Last night Republican legislators backed by the Koch brothers delivered a harsh blow to the union heartland of Michigan. Right-to-work legislation was pushed through both the state House and Senate by Republican majorities, while powerless and furious protesters looked on.
It was a sneak move -- GOP lawmakers only announced Thursday morning that they intended to enact the so-called right-to-work bill (aptly described by its opponents as the "no-rights-at-work" bill). Right-to-work laws ban requirements to pay dues or fees to a union as a condition of employment -- studies have consistently shown that states with right-to-work laws have lower wages for union and non-union workers.

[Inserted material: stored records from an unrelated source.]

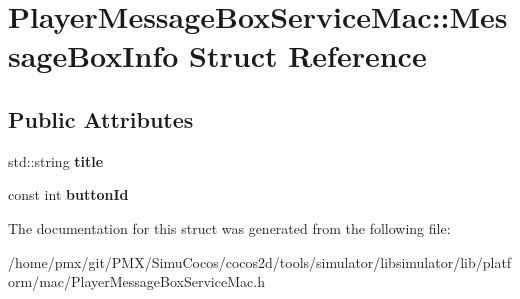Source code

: \hypertarget{structPlayerMessageBoxServiceMac_1_1MessageBoxInfo}{}\section{Player\+Message\+Box\+Service\+Mac\+:\+:Message\+Box\+Info Struct Reference}
\label{structPlayerMessageBoxServiceMac_1_1MessageBoxInfo}
\subsection*{Public Attributes}
\begin{DoxyCompactItemize}
\item 
\mbox{\label{structPlayerMessageBoxServiceMac_1_1MessageBoxInfo_a9b6537b9c6b63b0e9e62813e29c06f36}} 
std\+::string {\bfseries title}
\item 
\mbox{\label{structPlayerMessageBoxServiceMac_1_1MessageBoxInfo_ab5c8a9cad3ebdc4e9a317e9caddfff67}} 
const int {\bfseries button\+Id}
\end{DoxyCompactItemize}


The documentation for this struct was generated from the following file\+:\begin{DoxyCompactItemize}
\item 
/home/pmx/git/\+P\+M\+X/\+Simu\+Cocos/cocos2d/tools/simulator/libsimulator/lib/platform/mac/Player\+Message\+Box\+Service\+Mac.\+h\end{DoxyCompactItemize}
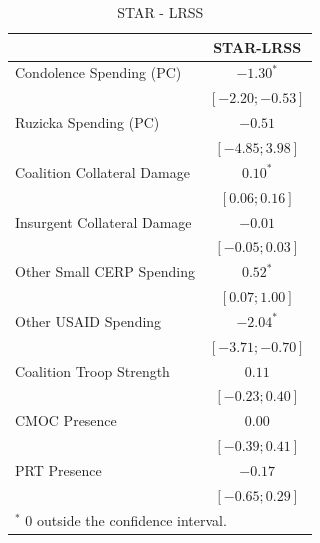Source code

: \documentclass[12pt]{article}
\begin{document}
\begin{table}[!h]
\begin{center}
\begin{footnotesize}
\caption{STAR - LRSS}
\label{table:star_reduced}
\begin{tabular}{l c}
\toprule
 & STAR-LRSS \\
\midrule
Condolence Spending (PC)    & $-1.30^{*}$       \\
                            & $ [-2.20; -0.53]$ \\
Ruzicka Spending (PC)       & $-0.51$           \\
                            & $ [-4.85;  3.98]$ \\
Coalition Collateral Damage & $0.10^{*}$        \\
                            & $ [ 0.06;  0.16]$ \\
Insurgent Collateral Damage & $-0.01$           \\
                            & $ [-0.05;  0.03]$ \\
Other Small CERP Spending   & $0.52^{*}$        \\
                            & $ [ 0.07;  1.00]$ \\
Other USAID Spending        & $-2.04^{*}$       \\
                            & $ [-3.71; -0.70]$ \\
Coalition Troop Strength    & $0.11$            \\
                            & $ [-0.23;  0.40]$ \\
CMOC Presence               & $0.00$            \\
                            & $ [-0.39;  0.41]$ \\
PRT Presence                & $-0.17$           \\
                            & $ [-0.65;  0.29]$ \\
\bottomrule
\multicolumn{2}{l}{\tiny{$^*$ 0 outside the confidence interval.}}
\end{tabular}
\end{footnotesize}
\end{center}
\end{table}
\end{document}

As a study by Elise Gould and Heidi Shierholz of the Economic Policy Institute found:
[O]ur findings -- that "right-to-work" laws are associated with significantly lower wages and reduced chances of receiving employer-sponsored health insurance and pensions -- are based on the most rigorous statistical analysis currently possible. These findings should discourage right-to-work policy initiatives. The fact is, while RTW legislation misleadingly sounds like a positive change in this weak economy, in reality the opportunity it gives workers is only that to work for lower wages and fewer benefits.

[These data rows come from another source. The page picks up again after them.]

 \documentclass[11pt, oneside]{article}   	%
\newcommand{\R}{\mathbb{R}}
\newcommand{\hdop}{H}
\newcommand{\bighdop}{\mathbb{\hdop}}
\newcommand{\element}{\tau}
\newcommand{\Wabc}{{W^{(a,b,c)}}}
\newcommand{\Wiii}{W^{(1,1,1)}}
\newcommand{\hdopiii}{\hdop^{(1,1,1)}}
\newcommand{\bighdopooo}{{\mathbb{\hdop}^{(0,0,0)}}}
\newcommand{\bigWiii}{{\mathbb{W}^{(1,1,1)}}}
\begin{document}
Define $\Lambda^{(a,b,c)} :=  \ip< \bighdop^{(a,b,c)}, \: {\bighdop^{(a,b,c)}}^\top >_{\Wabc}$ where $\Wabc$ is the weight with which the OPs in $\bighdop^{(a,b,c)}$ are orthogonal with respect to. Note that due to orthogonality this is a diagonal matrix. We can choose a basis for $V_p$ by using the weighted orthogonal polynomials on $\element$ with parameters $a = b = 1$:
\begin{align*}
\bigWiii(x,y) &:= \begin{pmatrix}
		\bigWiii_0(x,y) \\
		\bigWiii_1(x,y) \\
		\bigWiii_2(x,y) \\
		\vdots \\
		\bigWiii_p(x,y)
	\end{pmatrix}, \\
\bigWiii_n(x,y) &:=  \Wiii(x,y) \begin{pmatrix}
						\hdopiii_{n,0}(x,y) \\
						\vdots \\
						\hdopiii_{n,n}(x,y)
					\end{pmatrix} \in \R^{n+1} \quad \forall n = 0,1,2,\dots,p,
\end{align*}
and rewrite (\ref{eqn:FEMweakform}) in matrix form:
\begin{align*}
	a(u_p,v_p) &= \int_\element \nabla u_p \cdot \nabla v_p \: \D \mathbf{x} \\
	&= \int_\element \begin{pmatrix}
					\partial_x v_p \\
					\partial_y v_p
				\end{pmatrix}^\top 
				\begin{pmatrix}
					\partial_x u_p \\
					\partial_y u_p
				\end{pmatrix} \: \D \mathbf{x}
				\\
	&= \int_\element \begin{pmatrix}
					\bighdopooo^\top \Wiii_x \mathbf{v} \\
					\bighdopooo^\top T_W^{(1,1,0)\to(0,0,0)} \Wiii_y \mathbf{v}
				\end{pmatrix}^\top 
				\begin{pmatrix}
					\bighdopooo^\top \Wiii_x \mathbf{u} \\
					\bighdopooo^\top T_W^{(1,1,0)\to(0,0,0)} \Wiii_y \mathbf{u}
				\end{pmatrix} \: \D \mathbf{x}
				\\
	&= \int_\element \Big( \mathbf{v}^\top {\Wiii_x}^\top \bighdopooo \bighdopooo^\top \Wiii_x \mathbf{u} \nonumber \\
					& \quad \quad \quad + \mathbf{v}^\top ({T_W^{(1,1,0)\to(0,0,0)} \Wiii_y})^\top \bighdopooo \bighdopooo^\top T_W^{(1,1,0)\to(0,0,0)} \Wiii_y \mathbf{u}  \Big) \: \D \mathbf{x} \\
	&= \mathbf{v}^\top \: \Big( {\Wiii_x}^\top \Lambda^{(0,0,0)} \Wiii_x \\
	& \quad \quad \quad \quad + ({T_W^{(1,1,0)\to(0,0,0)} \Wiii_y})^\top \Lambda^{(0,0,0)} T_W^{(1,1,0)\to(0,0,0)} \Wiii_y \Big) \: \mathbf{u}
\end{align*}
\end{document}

Yet the Koch brothers' messaging machine was well-prepared to drown out any voices from the thousands of labor allies who rushed to the state capitol to decry the RTW push. As The Nation's John Nichols noted:
As the Republicans launched the attack on unions and their members, Americans for Prosperity — a group developed and funded by right-wing industrialists and billionaire campaign donors Charles and David Koch — was in the thick of things. AFP recruited conservatives to show up at the state Capitol in Lansing to counter union protests and prepared materials supporting the Michigan initiative, including a fifteen-page booklet titled "Unions: The Good, the Bad and the Ugly: How Forced Unionization Has Harmed Workers and Michigan." Within minutes of the announcement by Michigan Governor Rick Snyder that Republicans would ram through the "Right-to-Work" legislation, AFP was hailing the move in formal statements "as the shot heard around the world for workplace freedom."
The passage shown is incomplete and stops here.